Key Responsibilities

• Build, maintain and enhance security detections using Sentinel‑as‑Code, ensuring accurate and high‑quality analytics.
• Develop and maintain CI/CD pipelines to automate deployment of detections, automation playbooks and configuration updates.
• Engineer and optimise SOAR automation and integrations to reduce manual analyst workload and streamline response processes.
• Onboard high‑value security logs into the SIEM from the backlog, ensuring quality, normalisation and integration into detection logic.
• Support SOC and CIRT during incidents by providing engineering expertise, rapid telemetry onboarding, and timely detection and automation enhancements.
• Maintain and improve security controls across SIEM, SOAR, EDR, email security and network detection tooling.
• Assess and implement tool updates, new features and product enhancements, ensuring their secure and effective adoption across the environment.
• Manage tooling‑related incidents with vendors and internal teams, ensuring business impact is known, communicated and minimised.
• Work with global engineering teams to deliver high‑priority backlog items and operational improvements.
• Collaborate with front‑line analysts to identify quick‑win improvements for detections, automation and tooling integrations.
• Produce clear documentation, reporting and quality checks to support engineering delivery and continuous improvement.

Experience and Skills Required

• At least 4 years of experience working in a Detection Engineering function, or a combination of Detection Engineering and hands‑on engineering responsibilities within a SOC environment.
• Experience focusing on automation, engineering maturity and continuous improvement within security operations.
• Experience managing and maintaining security tools within a global environment, preferably within Financial Services.
• Hands‑on experience developing detections in Microsoft Sentinel, including strong KQL and detection as code practices.
• Proven ability to build and maintain CI/CD pipelines (Azure DevOps, GitHub Actions) for detection, automation and configuration deployments.
• Experience onboarding and operationalising new log sources into a SIEM, ensuring data quality, enrichment and alignment with detection logic.
• Practical experience engineering SIEM, SOAR or EDR platforms and improving their operational effectiveness.
• Experience supporting security incidents from an engineering perspective by enabling telemetry, building detections and enhancing automation under time pressure.
• Strong experience with cloud platforms, particularly AWS and Azure, including their native security telemetry and integrations.
• Experience with email security solutions (such as Proofpoint, Microsoft Defender for Office 365, or equivalent), with a solid understanding of how email telemetry can be used in detection engineering.
• Strong scripting skills (PowerShell, Python, Bash or JavaScript) for automation, integration and tooling improvements.
• Familiarity with YAML/JSON, IaC principles and modern automation frameworks.
• Knowledge of Azure and/or AWS cloud environments and their native security telemetry.
• Strong communication skills with the ability to take technical feedback from SOC/CIRT and translate it into meaningful engineering improvements.
• Analytical mindset with a passion for cybersecurity, process improvement and challenging inefficient workflows.

Preferred Certifications

• Microsoft SC 200
• AZ 500
• AWS Security Specialty
• CySA+
• SSCP
• OSCP

Benefits

We’ll offer a comprehensive benefits package to support your wellbeing and development.

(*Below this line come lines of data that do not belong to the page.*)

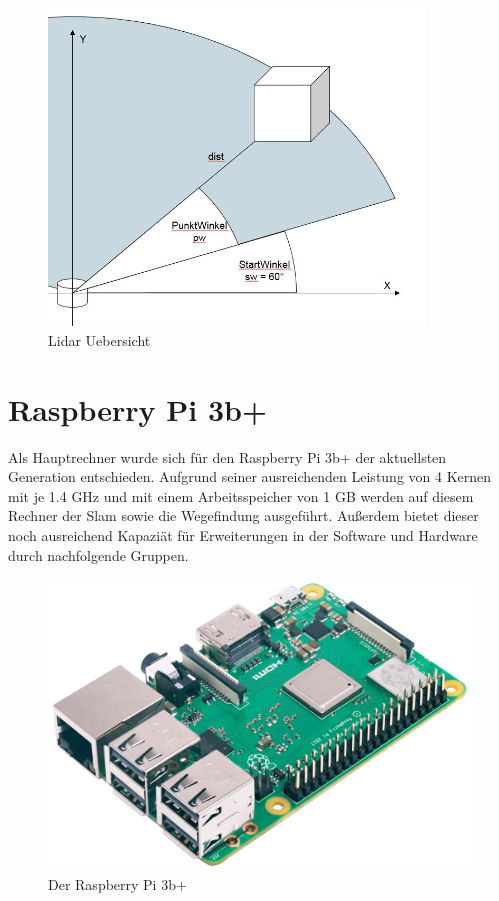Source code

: \begin{figure}[h]
\begin{center}
\includegraphics[width=10cm]{images/chapter5/LidarWinkeluebersicht.JPG}
\caption{Lidar Uebersicht}
\label{Lidar_uebersicht}
\end{center}
\end{figure}

\section{Raspberry Pi 3b+}

Als Hauptrechner wurde sich für den Raspberry Pi 3b+ der aktuellsten Generation entschieden. Aufgrund seiner ausreichenden Leistung von 4 Kernen mit je 1.4 GHz und mit einem Arbeitsspeicher von 1 GB werden auf diesem Rechner der Slam sowie die Wegefindung ausgeführt. Außerdem bietet dieser noch ausreichend Kapaziät für Erweiterungen in der Software und Hardware durch nachfolgende Gruppen.  


\begin{figure}[hbtp]
\centering
\includegraphics[scale=0.1]{images/chapter5/raspberry.png}
\caption{Der Raspberry Pi 3b+ \cite{raspberry.2018}}
\label{fig:raspberry}
\end{figure}






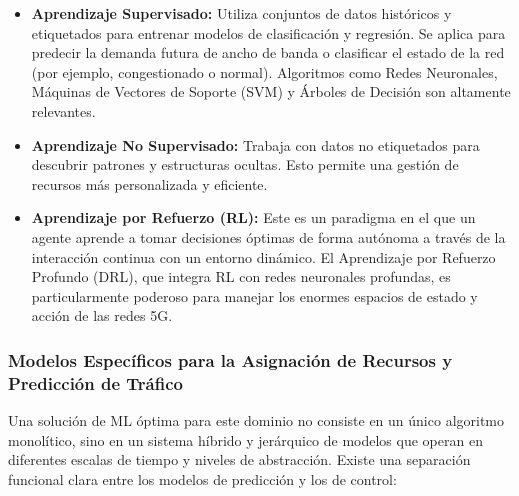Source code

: \documentclass[12pt,a4paper]{article}
\begin{document}
\begin{itemize}
    \item \textbf{Aprendizaje Supervisado:} Utiliza conjuntos de datos históricos y etiquetados para entrenar modelos de clasificación y regresión. Se aplica para predecir la demanda futura de ancho de banda o clasificar el estado de la red (por ejemplo, congestionado o normal). Algoritmos como Redes Neuronales, Máquinas de Vectores de Soporte (SVM) y Árboles de Decisión son altamente relevantes\cite{ref33}.
    
    \item \textbf{Aprendizaje No Supervisado:} Trabaja con datos no etiquetados para descubrir patrones y estructuras ocultas\cite{ref32}. Esto permite una gestión de recursos más personalizada y eficiente.
    
    \item \textbf{Aprendizaje por Refuerzo (RL):} Este es un paradigma en el que un agente aprende a tomar decisiones óptimas de forma autónoma a través de la interacción continua con un entorno dinámico. El Aprendizaje por Refuerzo Profundo (DRL), que integra RL con redes neuronales profundas, es particularmente poderoso para manejar los enormes espacios de estado y acción de las redes 5G\cite{ref22}.
\end{itemize}

\subsubsection{Modelos Específicos para la Asignación de Recursos y Predicción de Tráfico}

Una solución de ML óptima para este dominio no consiste en un único algoritmo monolítico, sino en un sistema híbrido y jerárquico de modelos que operan en diferentes escalas de tiempo y niveles de abstracción. Existe una separación funcional clara entre los modelos de predicción y los de control:
\end{document}
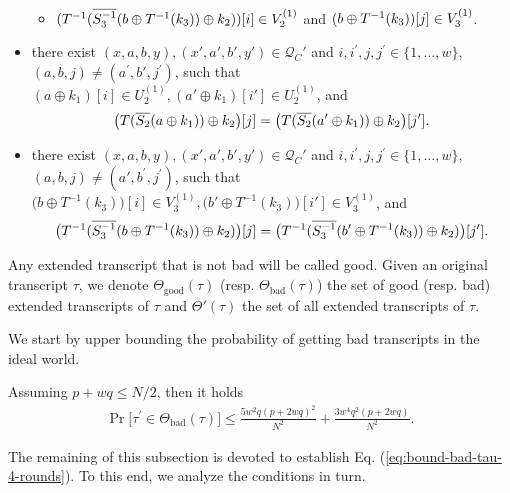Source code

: \begin{definition}
\begin{itemize}[leftmargin=10mm]
\begin{itemize}
		\item $(T^{-1}(\overline{S_3^{-1}}(b\oplus T^{-1}(k_3))\oplus k_2))[i]\in V_2^{(1)}$ and $(b\oplus T^{-1}(k_3))[j]\in V_{3}^{(1)}$.
	\end{itemize}
	\item[\bfour] there exist $(x,a,b,y),(x',a',b',y') \in \mathcal{Q}_{C}'$ and $i, i^{\prime},j, j^{\prime} \in\{1, \ldots, w\}$, $(a,b, j) \neq \left(a^{\prime}, b',j^{\prime}\right)$, such that $(a \oplus k_1)[i]\in U_{2}^{(1)}, (a' \oplus k_1)[i']\in U_{2}^{(1)}$, and
	$$\big(T(\overline{S_2}(a\oplus k_1))\oplus k_2\big)[j]=\big(T(\overline{S_2}(a'\oplus k_1))\oplus k_2\big)[j'].
	$$
	\item[\bfive] there exist $(x,a,b,y),(x',a',b',y') \in \mathcal{Q}_{C}'$ and $i, i^{\prime}, j, j^{\prime} \in\{1, \ldots, w\}$, $(a,b, j) \neq \left(a',b^{\prime}, j^{\prime}\right)$, such that $\big(b \oplus T^{-1}(k_3)\big)[i]\in V_{3}^{(1)}, \big(b' \oplus T^{-1}(k_3)\big)[i']\in V_{3}^{(1)}$, and
	$$\big(T^{-1}(\overline{S_3^{-1}}(b \oplus T^{-1}(k_3))\oplus k_2)\big)[j]=\big(T^{-1}(\overline{S_3^{-1}}(b' \oplus T^{-1}(k_3))\oplus k_2)\big)[j'].
	$$
\end{itemize}
Any extended transcript that is not bad will be called good. Given an original transcript $\tau$, we denote $\Theta_{\mathrm{good}}(\tau)$ (resp. $\Theta_{\mathrm{bad}}(\tau)$) the set of good (resp. bad) extended transcripts of $\tau$ and $\Theta'(\tau)$ the set of all extended transcripts of $\tau$.
\end{definition}



We start by upper bounding the probability of getting bad transcripts in the ideal world.

\begin{lemma}
	\label{lemma:bad-tau-4-rounds}
	
	Assuming $p+wq\leq N/2$, then it holds
	\begin{align}
	{\Pr}\big[\tau^{\prime} \in \Theta_{\mathrm{bad}}(\tau)\big] \leq \frac{5w^2q(p+2wq)^2}{N^2}+
	\frac{3w^4q^2(p+2wq)}{N^2}.
	\label{eq:bound-bad-tau-4-rounds}
	\end{align}
\end{lemma}

The remaining of this subsection is devoted to establish Eq. (\ref{eq:bound-bad-tau-4-rounds}). To this end, we analyze the conditions in turn.



%
%
%
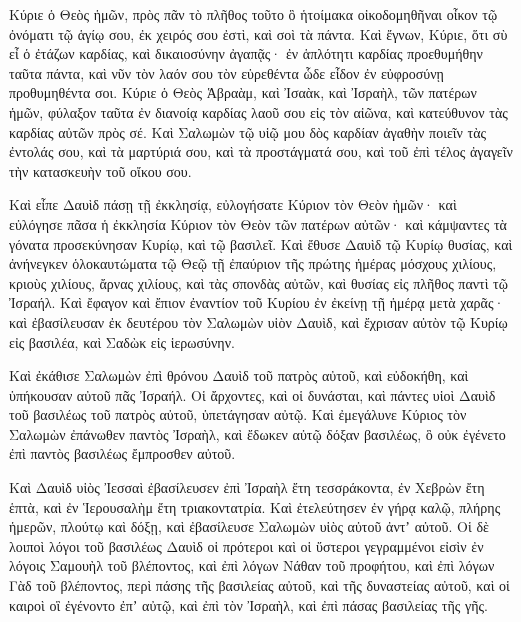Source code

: {Κύριε ὁ Θεὸς ἡμῶν, πρὸς πᾶν τὸ πλῆθος τοῦτο ὃ ἡτοίμακα οἰκοδομηθῆναι οἶκον τῷ ὀνόματι τῷ ἁγίῳ σου, ἐκ χειρός σου ἐστὶ, καὶ σοὶ τὰ πάντα.
Καὶ ἔγνων, Κύριε, ὅτι σὺ εἶ ὁ ἐτάζων καρδίας, καὶ δικαιοσύνην ἀγαπᾷς· ἐν ἁπλότητι καρδίας προεθυμήθην ταῦτα πάντα, καὶ νῦν τὸν λαόν σου τὸν εὑρεθέντα ὧδε εἶδον ἐν εὐφροσύνῃ προθυμηθέντα σοι.
Κύριε ὁ Θεὸς Ἁβραὰμ, καὶ Ἰσαὰκ, καὶ Ἰσραὴλ, τῶν πατέρων ἡμῶν, φύλαξον ταῦτα ἐν διανοίᾳ καρδίας λαοῦ σου εἰς τὸν αἰῶνα, καὶ κατεύθυνον τὰς καρδίας αὐτῶν πρὸς σέ.
Καὶ Σαλωμὼν τῷ υἱῷ μου δὸς καρδίαν ἀγαθὴν ποιεῖν τὰς ἐντολάς σου, καὶ τὰ μαρτύριά σου, καὶ τὰ προστάγματά σου, καὶ τοῦ ἐπὶ τέλος ἀγαγεῖν τὴν κατασκευὴν τοῦ οἴκου σου.
\par }{\PP {}Καὶ εἶπε Δαυὶδ πάσῃ τῇ ἐκκλησίᾳ, εὐλογήσατε Κύριον τὸν Θεὸν ἡμῶν· καὶ εὐλόγησε πᾶσα ἡ ἐκκλησία Κύριον τὸν Θεὸν τῶν πατέρων αὐτῶν· καὶ κάμψαντες τὰ γόνατα προσεκύνησαν Κυρίῳ, καὶ τῷ βασιλεῖ.
Καὶ ἔθυσε Δαυὶδ τῷ Κυρίῳ θυσίας, καὶ ἀνήνεγκεν ὁλοκαυτώματα τῷ Θεῷ τῇ ἐπαύριον τῆς πρώτης ἡμέρας μόσχους χιλίους, κριοὺς χιλίους, ἄρνας χιλίους, καὶ τὰς σπονδὰς αὐτῶν, καὶ θυσίας εἰς πλῆθος παντὶ τῷ Ἰσραήλ.
Καὶ ἔφαγον καὶ ἔπιον ἐναντίον τοῦ Κυρίου ἐν ἐκείνῃ τῇ ἡμέρᾳ μετὰ χαρᾶς· καὶ ἐβασίλευσαν ἐκ δευτέρου τὸν Σαλωμὼν υἱὸν Δαυὶδ, καὶ ἔχρισαν αὐτὸν τῷ Κυρίῳ εἰς βασιλέα, καὶ Σαδὼκ εἰς ἱερωσύνην.
\par }{\PP {}Καὶ ἐκάθισε Σαλωμὼν ἐπὶ θρόνου Δαυὶδ τοῦ πατρὸς αὐτοῦ, καὶ εὐδοκήθη, καὶ ὑπήκουσαν αὐτοῦ πᾶς Ἰσραήλ.
Οἱ ἄρχοντες, καὶ οἱ δυνάσται, καὶ πάντες υἱοὶ Δαυὶδ τοῦ βασιλέως τοῦ πατρὸς αὐτοῦ, ὑπετάγησαν αὐτῷ.
Καὶ ἐμεγάλυνε Κύριος τὸν Σαλωμὼν ἐπάνωθεν παντὸς Ἰσραὴλ, καὶ ἔδωκεν αὐτῷ δόξαν βασιλέως, ὃ οὐκ ἐγένετο ἐπὶ παντὸς βασιλέως ἔμπροσθεν αὐτοῦ.
\par }{\PP {}Καὶ Δαυὶδ υἱὸς Ἰεσσαὶ ἐβασίλευσεν ἐπὶ Ἰσραὴλ
ἔτη τεσσράκοντα, ἐν Χεβρὼν ἔτη ἑπτὰ, καὶ ἐν Ἱερουσαλὴμ ἔτη τριακοντατρία.
Καὶ ἐτελεύτησεν ἐν γήρᾳ καλῷ, πλήρης ἡμερῶν, πλούτῳ καὶ δόξῃ, καὶ ἐβασίλευσε Σαλωμὼν υἱὸς αὐτοῦ ἀντʼ αὐτοῦ.
Οἱ δὲ λοιποὶ λόγοι τοῦ βασιλέως Δαυὶδ οἱ πρότεροι καὶ οἱ ὕστεροι γεγραμμένοι εἰσὶν ἐν λόγοις Σαμουὴλ τοῦ βλέποντος, καὶ ἐπὶ λόγων Νάθαν τοῦ προφήτου, καὶ ἐπὶ λόγων Γὰδ τοῦ βλέποντος,
περὶ πάσης τῆς βασιλείας αὐτοῦ, καὶ τῆς δυναστείας αὐτοῦ, καὶ οἱ καιροὶ οἳ ἐγένοντο ἐπʼ αὐτῷ, καὶ ἐπὶ τὸν Ἰσραὴλ, καὶ ἐπὶ πάσας βασιλείας τῆς γῆς.
\par }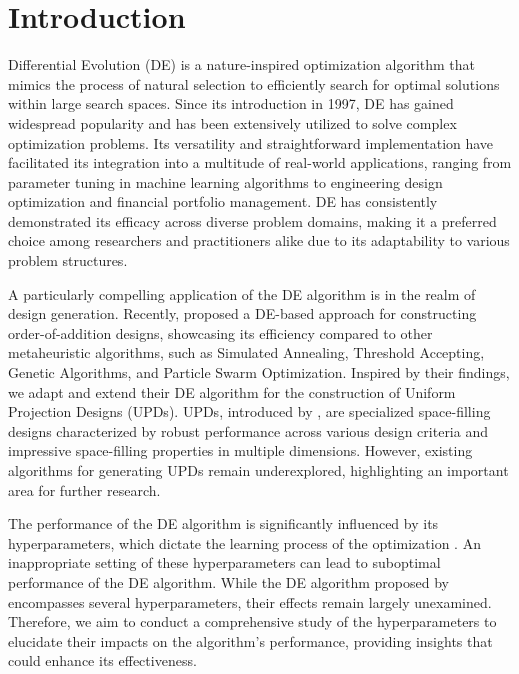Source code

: \documentclass [PhD] {package/uclathes}
\begin{document}
\section{Introduction}



Differential Evolution (DE) is a nature-inspired optimization algorithm that mimics the process of natural selection to efficiently search for optimal solutions within large search spaces. Since its introduction in 1997, DE has gained widespread popularity and has been extensively utilized to solve complex optimization problems. Its versatility and straightforward implementation have facilitated its integration into a multitude of real-world applications, ranging from parameter tuning in machine learning algorithms to engineering design optimization and financial portfolio management. DE has consistently demonstrated its efficacy across diverse problem domains, making it a preferred choice among researchers and practitioners alike due to its adaptability to various problem structures.

A particularly compelling application of the DE algorithm is in the realm of design generation. Recently, \textcite{stokes2023metaheuristic} proposed a DE-based approach for constructing order-of-addition designs, showcasing its efficiency compared to other metaheuristic algorithms, such as Simulated Annealing, Threshold Accepting, Genetic Algorithms, and Particle Swarm Optimization. Inspired by their findings, we adapt and extend their DE algorithm for the construction of Uniform Projection Designs (UPDs). UPDs, introduced by \textcite{sun2019uniform}, are specialized space-filling designs characterized by robust performance across various design criteria and impressive space-filling properties in multiple dimensions. However, existing algorithms for generating UPDs remain underexplored, highlighting an important area for further research.

The performance of the DE algorithm is significantly influenced by its hyperparameters, which dictate the learning process of the optimization \parencite{price2006differential}. An inappropriate setting of these hyperparameters can lead to suboptimal performance of the DE algorithm. While the DE algorithm proposed by \textcite{stokes2023metaheuristic} encompasses several hyperparameters, their effects remain largely unexamined. Therefore, we aim to conduct a comprehensive study of the hyperparameters to elucidate their impacts on the algorithm's performance, providing insights that could enhance its effectiveness.
\end{document}
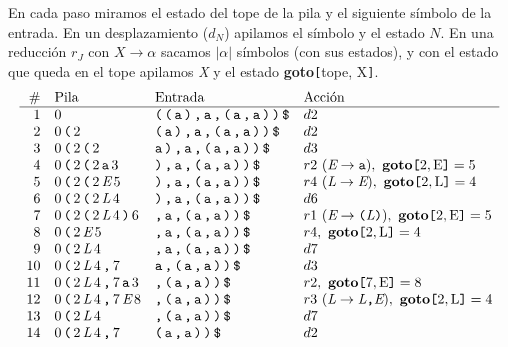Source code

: \documentclass[12pt,letterpaper]{article}
\newcommand{\nt}[1]{\textit{#1}}
\newcommand{\tk}[1]{\texttt{#1}}
\newcommand{\tx}[1]{\text{#1}}
\begin{document}
\begin{enumerate}[label=\arabic*.]
  En cada paso miramos el estado del tope de la pila y el siguiente símbolo de la entrada. En un
  desplazamiento ($d_N$) apilamos el símbolo y el estado $N$. En una reducción $r_J$ con $\nt{X}\to\alpha$
  sacamos $|\alpha|$ símbolos (con sus estados), y con el estado que queda en el tope apilamos \nt{X} y el
  estado \textbf{goto}\tk{[}tope, X\tk{]}.
  {\small
  \[
  \begin{array}{r l l l}
    \# & \text{Pila} & \text{Entrada} & \text{Acción} \\ \hline
    1  & 0 & \tk{(\,(\,a\,)\,,\,a\,,\,(\,a\,,\,a\,)\,)\,\$} & d2 \\
    2  & 0\,\tk{(}\,2 & \tk{(\,a\,)\,,\,a\,,\,(\,a\,,\,a\,)\,)\,\$} & d2 \\
    3  & 0\,\tk{(}\,2\,\tk{(}\,2 & \tk{a\,)\,,\,a\,,\,(\,a\,,\,a\,)\,)\,\$} & d3 \\
    4  & 0\,\tk{(}\,2\,\tk{(}\,2\,\tk{a}\,3 & \tk{)\,,\,a\,,\,(\,a\,,\,a\,)\,)\,\$} & r2\ (\nt{E}\to\tk{a}),\ \textbf{goto}\tk{[}2,\tx{E}\tk{]}=5 \\
    5  & 0\,\tk{(}\,2\,\tk{(}\,2\,\nt{E}\,5 & \tk{)\,,\,a\,,\,(\,a\,,\,a\,)\,)\,\$} & r4\ (\nt{L}\to\nt{E}),\ \textbf{goto}\tk{[}2,\tx{L}\tk{]}=4 \\
    6  & 0\,\tk{(}\,2\,\tk{(}\,2\,\nt{L}\,4 & \tk{)\,,\,a\,,\,(\,a\,,\,a\,)\,)\,\$} & d6 \\
    7  & 0\,\tk{(}\,2\,\tk{(}\,2\,\nt{L}\,4\,\tk{)}\,6 & \tk{,\,a\,,\,(\,a\,,\,a\,)\,)\,\$} & r1\ (\nt{E}\to\tk{(}\nt{L}\tk{)}),\ \textbf{goto}\tk{[}2,\tx{E}\tk{]}=5 \\
    8  & 0\,\tk{(}\,2\,\nt{E}\,5 & \tk{,\,a\,,\,(\,a\,,\,a\,)\,)\,\$} & r4,\ \textbf{goto}\tk{[}2,\tx{L}\tk{]}=4 \\
    9  & 0\,\tk{(}\,2\,\nt{L}\,4 & \tk{,\,a\,,\,(\,a\,,\,a\,)\,)\,\$} & d7 \\
    10 & 0\,\tk{(}\,2\,\nt{L}\,4\,\tk{,}\,7 & \tk{a\,,\,(\,a\,,\,a\,)\,)\,\$} & d3 \\
    11 & 0\,\tk{(}\,2\,\nt{L}\,4\,\tk{,}\,7\,\tk{a}\,3 & \tk{,\,(\,a\,,\,a\,)\,)\,\$} & r2,\ \textbf{goto}\tk{[}7,\tx{E}\tk{]}=8 \\
    12 & 0\,\tk{(}\,2\,\nt{L}\,4\,\tk{,}\,7\,\nt{E}\,8 & \tk{,\,(\,a\,,\,a\,)\,)\,\$} & r3\ (\nt{L}\to\nt{L}\tk{,}\nt{E}),\ \textbf{goto}\tk{[}2,\tx{L}\tk{]}=4 \\
    13 & 0\,\tk{(}\,2\,\nt{L}\,4 & \tk{,\,(\,a\,,\,a\,)\,)\,\$} & d7 \\
    14 & 0\,\tk{(}\,2\,\nt{L}\,4\,\tk{,}\,7 & \tk{(\,a\,,\,a\,)\,)\,\$} & d2 \\

\end{array}\]}
\end{enumerate}
\end{document}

We also provide flexible working arrangements to help you find a balance that works for everyone.

Regulatory Information

As an international financial services organisation, we are in‑scope of international regulations in the way that we carry out our work. This position is involved in work that is regulated by the FCA and/or the PRA and their Individual Conduct Rules (COCON) apply to it, along with any other regulation. We provide training on COCON and how it affects our employees. More information about COCON can be found in the Employment Handbook.